En Alsace, seules les écoles du réseau ABCM Zweisprachigkeit proposent de l’enseignement immersif en langue régionale.  Photo L’Alsace /Thierry GACHON

 

La récente loi Molac sur les langues régionales a été saluée comme une avancée majeure par tous les promoteurs du bilinguisme ( notre édition du 9 avril ). D’autant, fait remarquer Yves Rudio, enseignant en allemand et membre du SE-Unsa 67, que la précédente loi Deixonne sur le sujet, il y a 70 ans, « n’a jamais concerné l’Alsace ». Quant à ce qu’il faut réellement en attendre, Pascale Erhart, sociolinguiste et directrice du département de dialectologie alsacienne et mosellane à l’Université de Strasbourg, est dubitative. « Le cadre national permet déjà un enseignement bilingue français-langue régionale. Le seul changement est la possibilité d’étendre le système immersif aux écoles publiques. »
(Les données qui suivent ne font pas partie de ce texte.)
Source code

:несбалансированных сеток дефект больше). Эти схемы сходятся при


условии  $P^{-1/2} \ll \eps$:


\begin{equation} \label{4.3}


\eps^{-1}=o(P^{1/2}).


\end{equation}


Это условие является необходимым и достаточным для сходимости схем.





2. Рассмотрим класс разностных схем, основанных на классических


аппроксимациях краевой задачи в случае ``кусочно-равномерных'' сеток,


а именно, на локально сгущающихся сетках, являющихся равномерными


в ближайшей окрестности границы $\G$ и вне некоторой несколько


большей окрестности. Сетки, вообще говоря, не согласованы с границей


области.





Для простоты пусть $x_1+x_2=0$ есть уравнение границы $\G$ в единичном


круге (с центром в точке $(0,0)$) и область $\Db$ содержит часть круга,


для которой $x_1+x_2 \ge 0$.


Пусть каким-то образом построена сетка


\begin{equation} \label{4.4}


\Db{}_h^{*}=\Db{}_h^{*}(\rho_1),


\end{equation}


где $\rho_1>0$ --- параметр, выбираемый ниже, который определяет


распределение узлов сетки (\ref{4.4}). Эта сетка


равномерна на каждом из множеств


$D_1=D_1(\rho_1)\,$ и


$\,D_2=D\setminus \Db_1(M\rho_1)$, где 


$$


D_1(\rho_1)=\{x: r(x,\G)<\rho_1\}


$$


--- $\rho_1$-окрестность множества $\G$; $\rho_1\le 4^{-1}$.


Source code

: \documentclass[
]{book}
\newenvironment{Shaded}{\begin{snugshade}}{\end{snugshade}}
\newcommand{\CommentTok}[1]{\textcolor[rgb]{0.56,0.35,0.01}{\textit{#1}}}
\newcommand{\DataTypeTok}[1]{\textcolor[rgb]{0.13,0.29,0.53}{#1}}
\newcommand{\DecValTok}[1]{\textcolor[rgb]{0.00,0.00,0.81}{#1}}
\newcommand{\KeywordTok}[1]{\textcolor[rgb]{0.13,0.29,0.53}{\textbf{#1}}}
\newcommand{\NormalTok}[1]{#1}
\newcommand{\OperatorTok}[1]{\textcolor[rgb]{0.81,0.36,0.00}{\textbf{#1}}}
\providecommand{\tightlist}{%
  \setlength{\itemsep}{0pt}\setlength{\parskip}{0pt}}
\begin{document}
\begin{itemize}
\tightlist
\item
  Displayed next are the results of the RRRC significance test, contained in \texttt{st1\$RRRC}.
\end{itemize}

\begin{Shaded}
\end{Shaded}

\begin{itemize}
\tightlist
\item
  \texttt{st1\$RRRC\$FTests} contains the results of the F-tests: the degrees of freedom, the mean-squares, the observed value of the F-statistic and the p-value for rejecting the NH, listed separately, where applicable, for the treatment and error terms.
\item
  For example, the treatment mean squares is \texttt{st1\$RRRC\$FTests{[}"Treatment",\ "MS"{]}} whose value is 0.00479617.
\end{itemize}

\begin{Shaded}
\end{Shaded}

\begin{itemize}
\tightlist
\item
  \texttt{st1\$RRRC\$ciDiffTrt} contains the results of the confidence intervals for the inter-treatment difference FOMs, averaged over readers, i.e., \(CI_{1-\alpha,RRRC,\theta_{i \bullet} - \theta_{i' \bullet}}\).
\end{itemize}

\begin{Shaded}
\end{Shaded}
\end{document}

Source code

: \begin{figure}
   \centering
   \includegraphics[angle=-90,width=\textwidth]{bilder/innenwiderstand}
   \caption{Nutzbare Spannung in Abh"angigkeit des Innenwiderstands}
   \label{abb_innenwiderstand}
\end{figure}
De quoi conforter la pédagogie de l’association ABCM Zweisprachigkeit, un temps remise en cause par le rectorat en 2017 (lire ci-dessous), et lui assurer de toucher un « forfait scolaire » de la part des communes dont elle accueille les enfants. Dans l’attente des décrets d’application, Yves Rudio s’interroge aussi sur le fait que « pour certains députés alsaciens, l’immersion pourrait être seulement partielle »…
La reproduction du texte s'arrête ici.